* _TASK DIRECTIONS_
On the basis of the records below, report how many lines contain the word "user". Nothing else should be given.

==== SOURCE INFORMATION

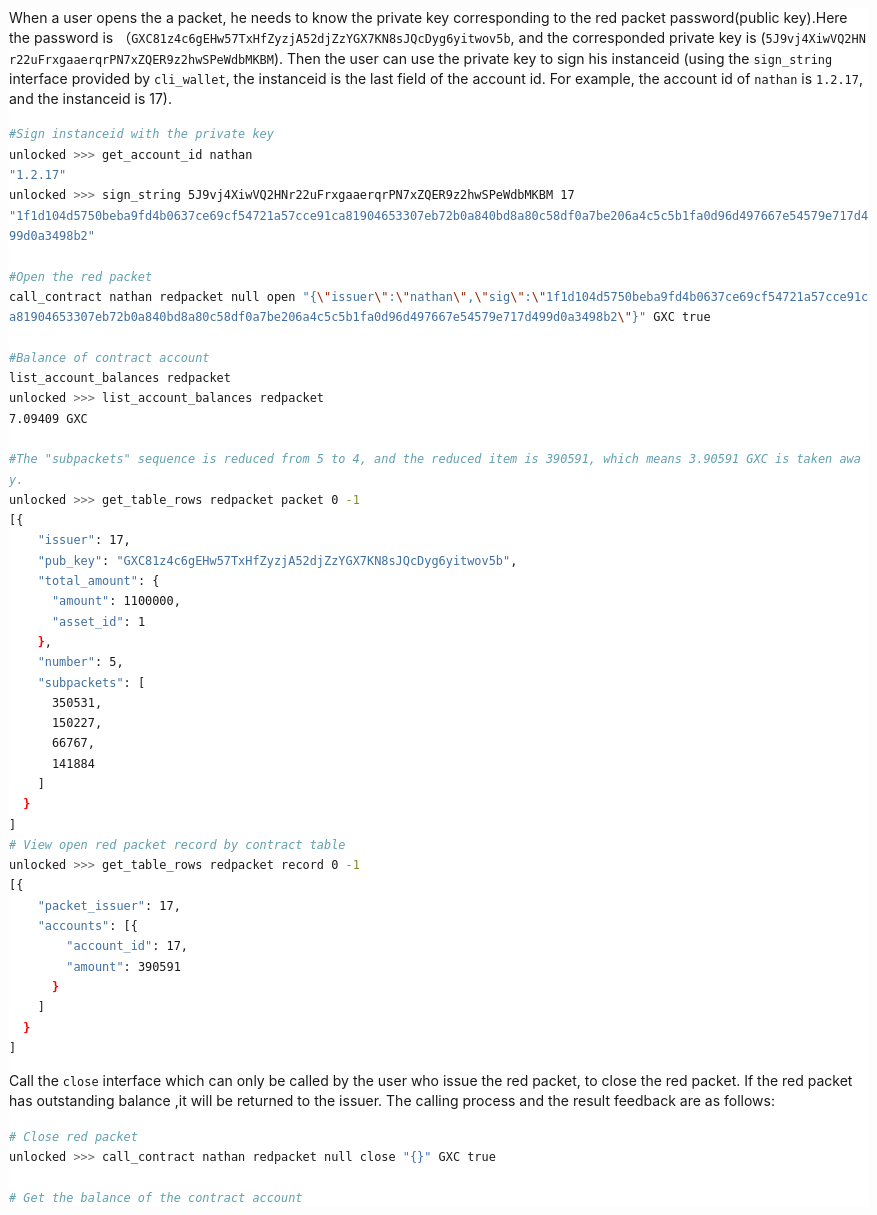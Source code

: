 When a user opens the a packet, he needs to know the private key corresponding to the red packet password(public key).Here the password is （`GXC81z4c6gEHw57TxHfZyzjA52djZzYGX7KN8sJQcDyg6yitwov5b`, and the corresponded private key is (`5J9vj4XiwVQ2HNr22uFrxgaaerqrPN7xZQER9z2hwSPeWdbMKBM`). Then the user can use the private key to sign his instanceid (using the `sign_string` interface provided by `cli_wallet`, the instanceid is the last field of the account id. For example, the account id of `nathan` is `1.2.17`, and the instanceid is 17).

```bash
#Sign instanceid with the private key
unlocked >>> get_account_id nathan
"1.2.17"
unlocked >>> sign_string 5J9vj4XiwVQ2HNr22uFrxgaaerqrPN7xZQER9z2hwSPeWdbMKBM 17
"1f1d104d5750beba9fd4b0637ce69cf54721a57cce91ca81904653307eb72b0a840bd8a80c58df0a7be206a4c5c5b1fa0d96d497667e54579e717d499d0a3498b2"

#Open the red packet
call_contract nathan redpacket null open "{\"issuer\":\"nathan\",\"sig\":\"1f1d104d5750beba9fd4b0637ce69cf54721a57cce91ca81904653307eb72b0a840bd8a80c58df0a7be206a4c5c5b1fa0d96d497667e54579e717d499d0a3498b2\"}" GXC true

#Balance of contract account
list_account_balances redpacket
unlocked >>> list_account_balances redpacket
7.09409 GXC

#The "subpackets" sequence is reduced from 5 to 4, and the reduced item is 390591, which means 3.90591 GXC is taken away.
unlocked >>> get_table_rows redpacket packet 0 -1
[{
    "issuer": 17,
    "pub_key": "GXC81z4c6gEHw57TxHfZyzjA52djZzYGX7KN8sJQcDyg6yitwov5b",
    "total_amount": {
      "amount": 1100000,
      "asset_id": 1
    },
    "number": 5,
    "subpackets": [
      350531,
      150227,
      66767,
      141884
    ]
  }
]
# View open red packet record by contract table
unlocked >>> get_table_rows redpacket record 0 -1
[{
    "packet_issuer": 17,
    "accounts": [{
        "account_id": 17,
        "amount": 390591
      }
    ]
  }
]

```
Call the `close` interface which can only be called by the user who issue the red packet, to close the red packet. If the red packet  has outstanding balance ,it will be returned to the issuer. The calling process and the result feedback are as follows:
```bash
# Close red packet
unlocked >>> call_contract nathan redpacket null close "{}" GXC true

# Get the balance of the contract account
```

========
==== SOURCE INFORMATION

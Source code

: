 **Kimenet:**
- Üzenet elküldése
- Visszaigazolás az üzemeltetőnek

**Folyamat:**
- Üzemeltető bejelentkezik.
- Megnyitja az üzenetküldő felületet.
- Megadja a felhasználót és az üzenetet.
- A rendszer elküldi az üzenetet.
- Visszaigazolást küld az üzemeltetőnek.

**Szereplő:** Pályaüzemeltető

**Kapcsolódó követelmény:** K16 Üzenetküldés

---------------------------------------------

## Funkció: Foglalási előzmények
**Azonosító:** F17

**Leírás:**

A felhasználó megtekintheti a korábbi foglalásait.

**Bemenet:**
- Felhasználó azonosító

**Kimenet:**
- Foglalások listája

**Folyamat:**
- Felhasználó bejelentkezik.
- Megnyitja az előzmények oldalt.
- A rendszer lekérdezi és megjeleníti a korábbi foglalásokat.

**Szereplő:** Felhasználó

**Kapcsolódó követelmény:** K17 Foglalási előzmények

========

* _OUTPUT FOR THIS TASK_
2